* [TRY IT] Filter the data for "this" and copy matching lines.

────────────────

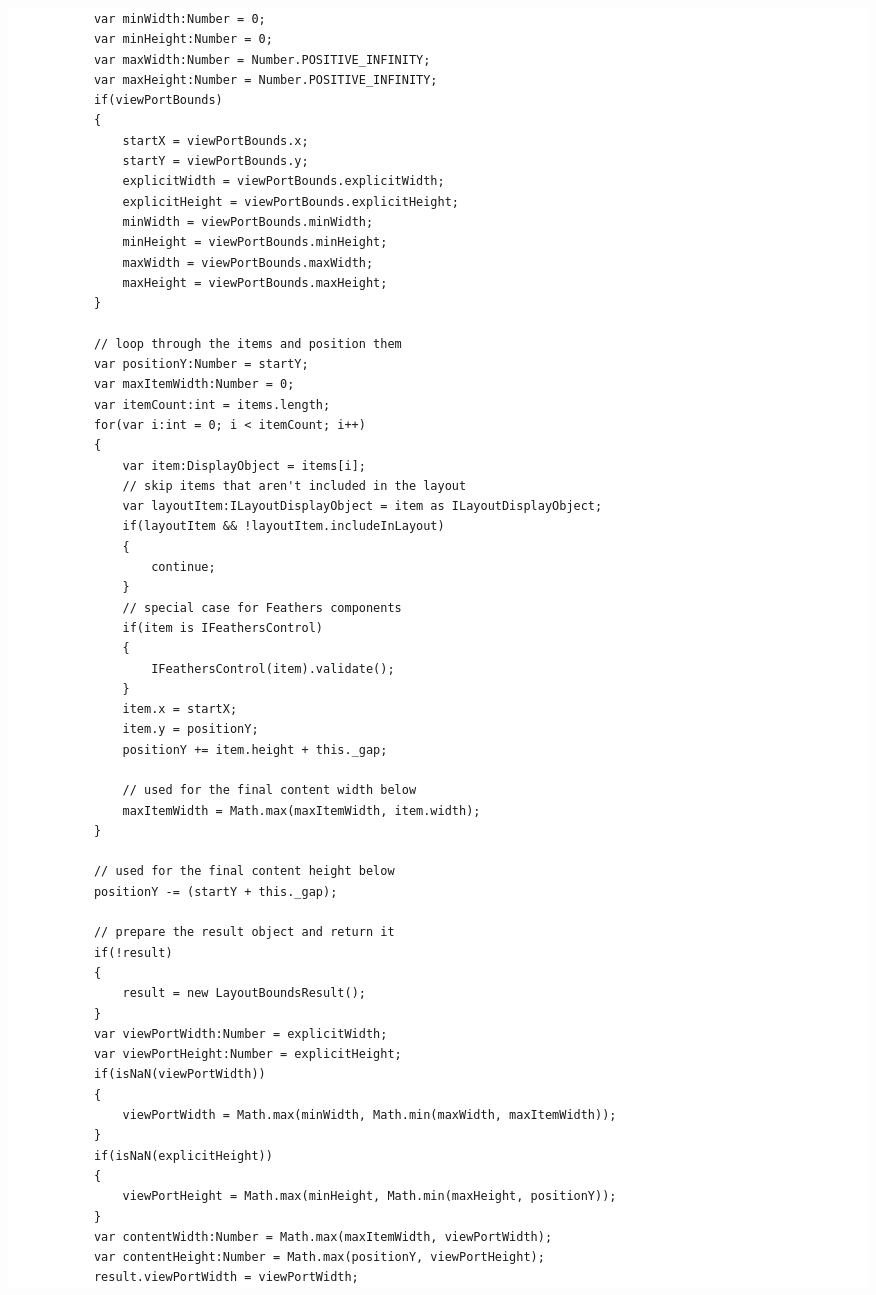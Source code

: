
 ``` code
            var minWidth:Number = 0;
            var minHeight:Number = 0;
            var maxWidth:Number = Number.POSITIVE_INFINITY;
            var maxHeight:Number = Number.POSITIVE_INFINITY;
            if(viewPortBounds)
            {
                startX = viewPortBounds.x;
                startY = viewPortBounds.y;
                explicitWidth = viewPortBounds.explicitWidth;
                explicitHeight = viewPortBounds.explicitHeight;
                minWidth = viewPortBounds.minWidth;
                minHeight = viewPortBounds.minHeight;
                maxWidth = viewPortBounds.maxWidth;
                maxHeight = viewPortBounds.maxHeight;
            }
 
            // loop through the items and position them
            var positionY:Number = startY;
            var maxItemWidth:Number = 0;
            var itemCount:int = items.length;
            for(var i:int = 0; i < itemCount; i++)
            {
                var item:DisplayObject = items[i];
                // skip items that aren't included in the layout
                var layoutItem:ILayoutDisplayObject = item as ILayoutDisplayObject;
                if(layoutItem && !layoutItem.includeInLayout)
                {
                    continue;
                }
                // special case for Feathers components
                if(item is IFeathersControl)
                {
                    IFeathersControl(item).validate();
                }
                item.x = startX;
                item.y = positionY;
                positionY += item.height + this._gap;
 
                // used for the final content width below
                maxItemWidth = Math.max(maxItemWidth, item.width);
            }
 
            // used for the final content height below
            positionY -= (startY + this._gap);
 
            // prepare the result object and return it
            if(!result)
            {
                result = new LayoutBoundsResult();
            }
            var viewPortWidth:Number = explicitWidth;
            var viewPortHeight:Number = explicitHeight;
            if(isNaN(viewPortWidth))
            {
                viewPortWidth = Math.max(minWidth, Math.min(maxWidth, maxItemWidth));
            }
            if(isNaN(explicitHeight))
            {
                viewPortHeight = Math.max(minHeight, Math.min(maxHeight, positionY));
            }
            var contentWidth:Number = Math.max(maxItemWidth, viewPortWidth);
            var contentHeight:Number = Math.max(positionY, viewPortHeight);
            result.viewPortWidth = viewPortWidth;
```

────────────────

* [EXPECTED ANSWER]
                positionY += item.height + this._gap;
            positionY -= (startY + this._gap);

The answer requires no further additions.